Yes, she was on something like the jacked rig version of the hospital – and she was in there alone. If things went wrong on Karnilla, Loki wouldn't arrive to save her.

She shook her head, muttered to herself she could handle it. She was the Black Widow, and she preferred working alone.


Sergil arrived at the end of Natasha's graveyard shift. She gave him a friendly punch on his shoulder to say goodnight and left the watch stand deck, so tired the corridor swam in her vision.

The neon lights overhead flickered overhead. She decided she could take a few minutes to pretend to lose her way, to look once more for a way into Karnilla's core.

The staff quarters all lay on the outer ring to her left. The inner side on the right was blank metal, a featureless expanse of gleaming chrome. That was wrong too – everything was old and rundown, but the chrome seemed new and retrofitted to the archaic rig.

Natasha traversed the squared-off ring as she had dozens of times. After half an hour she stopped and regarded her reflection in the chrome – white-faced from exhaustion, cheeks pale and pinched.

A sudden recollection of her and Loki looking into the mirror together in the safe house floated, unbidden, to her mind. We could be twins, he had told her.

She remembered the exact inflection, the deep chocolate of his voice, his pain mirrored in her own expression. The thought that it was all nothing but a memory overwhelmed her, and she had to put a hand on the wall to keep herself upright.

It was then Natasha felt the way inside. Under her fingers there was a very slight depression in the wall, running in a regular line bisecting the wall vertically. Probably a code or eyescan would make the hidden door slide back and get her into the core.

Forgetting Loki, Asgard, and everything except her mission, Natasha knelt to retie the laces of one boot. She memorized the location before walking back in the direction of her quarters without a backwards look.

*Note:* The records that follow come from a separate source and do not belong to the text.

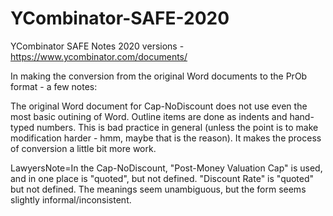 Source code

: # YCombinator-SAFE-2020
YCombinator SAFE Notes 2020 versions - https://www.ycombinator.com/documents/ 

In making the conversion from the original Word documents to the PrOb format - a few notes:

The original Word document for Cap-NoDiscount does not use even the most basic outining of Word.  Outline items are done as indents and hand-typed numbers.  This is bad practice in general (unless the point is to make modification harder - hmm, maybe that is the reason).  It makes the process of conversion a little bit more work. 

LawyersNote=In the Cap-NoDiscount, "Post-Money Valuation Cap" is used, and in one place is "quoted", but not defined.  "Discount Rate" is "quoted" but not defined.  The meanings seem unambiguous, but the form seems slightly informal/inconsistent. 

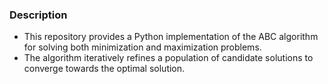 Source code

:### Description 
* This repository provides a Python implementation of the ABC algorithm for solving both minimization and maximization problems. 
* The algorithm iteratively refines a population of candidate solutions to converge towards the optimal solution.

There were twenty minutes of camera time left on her self-imposed privacy schedule before she could remove her copybook from the panel behind her bed and add what she had found to her sketches. She wanted to get inside that core - and she had an idea how to find the code.


NOTE - I've taken a lot of liberties with the oil rig business here and morphed the jack-rig into the type of vessel I needed in the story. For that and for any other errors, I apologize.